Task instructions – Once you find a line containing the word "there" in the entries below, copy it.

Dataset entries
++++++

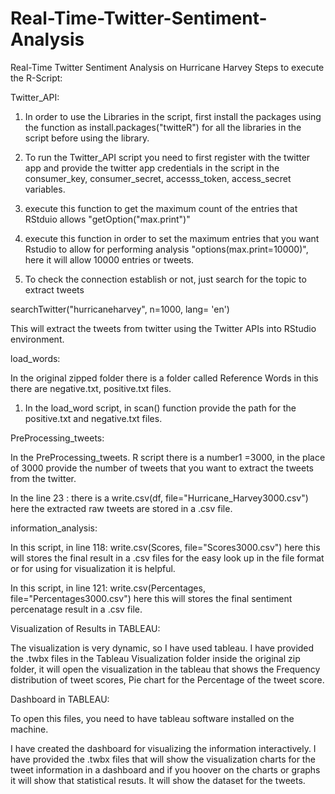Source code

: # Real-Time-Twitter-Sentiment-Analysis
Real-Time Twitter Sentiment Analysis on Hurricane Harvey
Steps to execute the R-Script:

Twitter_API:

1. In order to use the Libraries in the script, first install the packages using the function as 
      install.packages("twitteR") for all the libraries in the script before using the library.

2. To run the Twitter_API script you need to first register with the twitter app and provide the twitter app credentials in the script in the consumer_key, consumer_secret, accesss_token, access_secret variables.

3. execute this function to get the maximum count of the entries that RStduio allows "getOption("max.print")"
 
4.  execute this function in order to set the maximum entries that you want Rstudio to allow for performing analysis "options(max.print=10000)", here it will allow 10000 entries or tweets.

5. To check the connection establish or not, just search for the topic to extract tweets

searchTwitter("hurricaneharvey", n=1000, lang= 'en')

This will extract the tweets from twitter using the Twitter APIs into RStudio environment.


load_words:

In the original zipped folder there is a folder called Reference Words in this there are negative.txt, positive.txt files. 

1. In the load_word script, in scan() function provide the path for the positive.txt and negative.txt files.


PreProcessing_tweets:
 
In the PreProcessing_tweets. R script there is a number1 =3000, in the place of 3000 provide the number of tweets that you want to extract the tweets from the twitter. 

In the line 23 : there is a write.csv(df, file="Hurricane_Harvey3000.csv")
 here the extracted raw tweets are stored in a .csv file. 


information_analysis:

In this script, in line 118: write.csv(Scores, file="Scores3000.csv") here this will stores the final result in a .csv files for the easy look up in the file format or for using for visualization it is helpful.

In this script, in line 121: write.csv(Percentages, file="Percentages3000.csv") here this will stores the final sentiment percenatage result in a .csv file.


Visualization of Results in TABLEAU:

The visualization is very dynamic, so I have used tableau. I have provided the .twbx files in the Tableau Visualization folder inside the original zip folder, it will open the visualization in the tableau that shows the Frequency distribution of tweet scores, Pie chart for the Percentage of the tweet score.


Dashboard in TABLEAU: 

To open this files, you need to have tableau software installed on the machine.

I have created the dashboard for visualizing the information interactively. I have provided the .twbx files that will show the visualization charts for the tweet information in a dashboard and if you hoover on the charts or graphs it will show that statistical resuts. It will show the dataset for the tweets. 


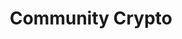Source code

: ---
title: Community Crypto
publishDate: 2022-07-14 00:00:00
img: /assets/bc.jpg
img_alt: Berita Cryptoo
description: |
  Airdrop 
tags:
  - OG
---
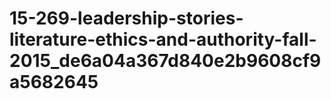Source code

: # 15-269-leadership-stories-literature-ethics-and-authority-fall-2015_de6a04a367d840e2b9608cf9a5682645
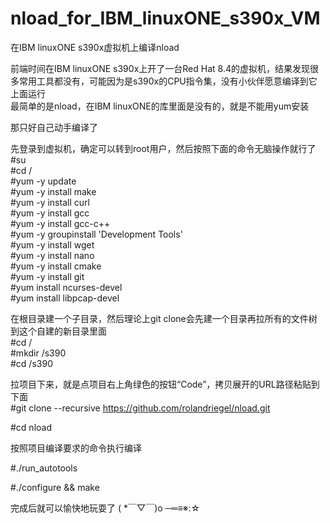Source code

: # nload_for_IBM_linuxONE_s390x_VM  
 在IBM linuxONE s390x虚拟机上编译nload  
  
前端时间在IBM linuxONE s390x上开了一台Red Hat 8.4的虚拟机，结果发现很多常用工具都没有，可能因为是s390x的CPU指令集，没有小伙伴愿意编译到它上面运行  
最简单的是nload，在IBM linuxONE的库里面是没有的，就是不能用yum安装  
  
那只好自己动手编译了  
  
先登录到虚拟机，确定可以转到root用户，然后按照下面的命令无脑操作就行了  
#su  
#cd /  
#yum -y update  
#yum -y install make  
#yum -y install curl  
#yum -y install gcc  
#yum -y install gcc-c++  
#yum -y groupinstall 'Development Tools'  
#yum -y install wget  
#yum -y install nano  
#yum -y install cmake  
#yum -y install git  
#yum install ncurses-devel  
#yum install libpcap-devel  
  
在根目录建一个子目录，然后理论上git clone会先建一个目录再拉所有的文件树到这个自建的新目录里面  
#cd /  
#mkdir /s390  
#cd /s390  
  
拉项目下来，就是点项目右上角绿色的按钮“Code”，拷贝展开的URL路径粘贴到下面  
#git clone --recursive https://github.com/rolandriegel/nload.git  
  
#cd nload  
  
按照项目编译要求的命令执行编译  
  
#./run_autotools  
  
#./configure && make  
  
完成后就可以愉快地玩耍了 ( *￣▽￣)o ─═≡※:☆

++++++

Result of this exercise –
In the original zipped folder there is a folder called Reference Words in this there are negative.txt, positive.txt files. 
In the PreProcessing_tweets. R script there is a number1 =3000, in the place of 3000 provide the number of tweets that you want to extract the tweets from the twitter. 
In the line 23 : there is a write.csv(df, file="Hurricane_Harvey3000.csv")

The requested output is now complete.